Pourquoi la France est-elle le quatrième vendeur mondial d’armes dans le monde ?
On peut voir le problème de deux façons. Ou bien c’est une petite performance, ou bien c’est pas si mal. Je serais tenté de pencher pour la seconde option. Pour deux raisons : plus de la moitié des armes vendues dans le monde le sont par les Etats-Unis, qui sont hors-catégorie. Le deuxième exportateur, le Royaume-Uni, a une longue tradition d’excellence comme les Français, mais ils sont beaucoup plus agressifs commercialement. Ils chassent en meute entre l’Etat et les industriels, pas comme les français. Et puis, ils n’ont jamais hésité à corrompre massivement leurs clients. Cela leur donne un avantage compétitif. La France corrompt aussi, mais avec moins de savoir-faire que les Britanniques. Le contrat sur les chasseurs Tornado vendus à l’Arabie Saoudite a dégagé des commissions de 33% !
Le troisième livreur est la Russie : ils vendent des armes peu sophistiquées et peu cher. Ils peuvent donc inonder les pays du Sud. Les Français vendent chers et sophistiqués. Enfin, les Russes ne sont pas adhérents à la convention de l’OCDE qui prohibe la corruption.
Comment fonctionne la domination américaine ?

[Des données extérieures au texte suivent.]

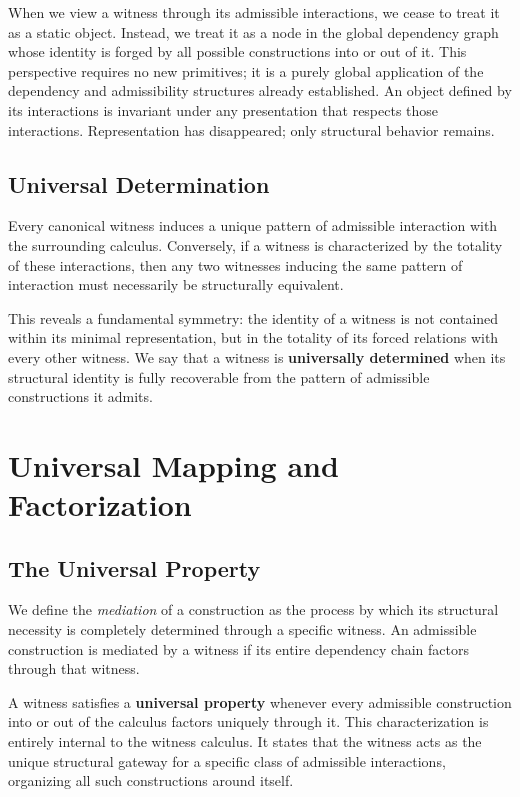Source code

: \documentclass[12pt,anyside]{book}
\begin{document}
When we view a witness through its admissible interactions, we cease to treat it as a static object. Instead, we treat it as a node in the global dependency graph whose identity is forged by all possible constructions into or out of it. This perspective requires no new primitives; it is a purely global application of the dependency and admissibility structures already established. An object defined by its interactions is invariant under any presentation that respects those interactions. Representation has disappeared; only structural behavior remains.

\subsection{Universal Determination}
Every canonical witness induces a unique pattern of admissible interaction with the surrounding calculus. Conversely, if a witness is characterized by the totality of these interactions, then any two witnesses inducing the same pattern of interaction must necessarily be structurally equivalent.

This reveals a fundamental symmetry: the identity of a witness is not contained within its minimal representation, but in the totality of its forced relations with every other witness. We say that a witness is \textbf{universally determined} when its structural identity is fully recoverable from the pattern of admissible constructions it admits.

\section{Universal Mapping and Factorization}

\subsection{The Universal Property}
We define the \textit{mediation} of a construction as the process by which its structural necessity is completely determined through a specific witness. An admissible construction is mediated by a witness if its entire dependency chain factors through that witness.

A witness satisfies a \textbf{universal property} whenever every admissible construction into or out of the calculus factors uniquely through it. This characterization is entirely internal to the witness calculus. It states that the witness acts as the unique structural gateway for a specific class of admissible interactions, organizing all such constructions around itself.
\end{document}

Pour les Etats-Unis, les ventes d’armes sont un élément primordial de la politique extérieure. Par exemple, ils vendent pour 1,3 milliards de dollars d’armement par an à l’Egypte, mais les égyptiens ne les paient pas, c’est une aide. Pareil pour Israël. C’est une vraie force diplomatico-industrielle. Quand les Français ratent la vente du Rafale au Maroc, c’est parce les Américains mettent le paquet du point de vue politique. Sur le Sahara occidental… notamment.
Le deuxième élément pour les Américains, c’est de pouvoir titrer des prix bien meilleurs : le F16, ils en ont vendu 4000, le Rafale lui a été acheté à quelques dizaines d’exemplaires par l’armée française. L’effet d’échelle ça compte. Lorsqu’ils sont en compétition contre les Français, les Américains disent « Si vous choisissez les Français, oubliez notre appui et notre solidarité ». Plus de liaisons radio, plus d’appuis… ce sont sur des critères comme ça qu’ils gagnent. La qualité est équivalente, mais l’achat d’armes américaines comporte aussi le soutien politique.
Quelle place occupe les Israéliens, qui figurent parmi les premiers vendeurs dans le monde ?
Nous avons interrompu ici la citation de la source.